_Problem to work on:_
The line containing "o Creates a" marks where copying starts, so set down that line and each one after it exactly, through the end of the records.

_Source texts of formatted documents:_
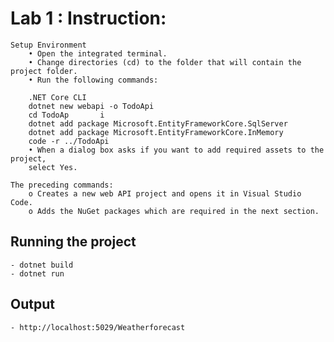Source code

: # Lab 1 : Instruction: 

    Setup Environment
        • Open the integrated terminal.
        • Change directories (cd) to the folder that will contain the project folder.
        • Run the following commands:

        .NET Core CLI
        dotnet new webapi -o TodoApi
        cd TodoAp       i
        dotnet add package Microsoft.EntityFrameworkCore.SqlServer
        dotnet add package Microsoft.EntityFrameworkCore.InMemory
        code -r ../TodoApi
        • When a dialog box asks if you want to add required assets to the project,
        select Yes.

    The preceding commands:
        o Creates a new web API project and opens it in Visual Studio Code.
        o Adds the NuGet packages which are required in the next section.

## Running the project
    - dotnet build
    - dotnet run

## Output 
    - http://localhost:5029/Weatherforecast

_Written solution:_
        o Creates a new web API project and opens it in Visual Studio Code.
        o Adds the NuGet packages which are required in the next section.

## Running the project
    - dotnet build
    - dotnet run

## Output 
    - http://localhost:5029/Weatherforecast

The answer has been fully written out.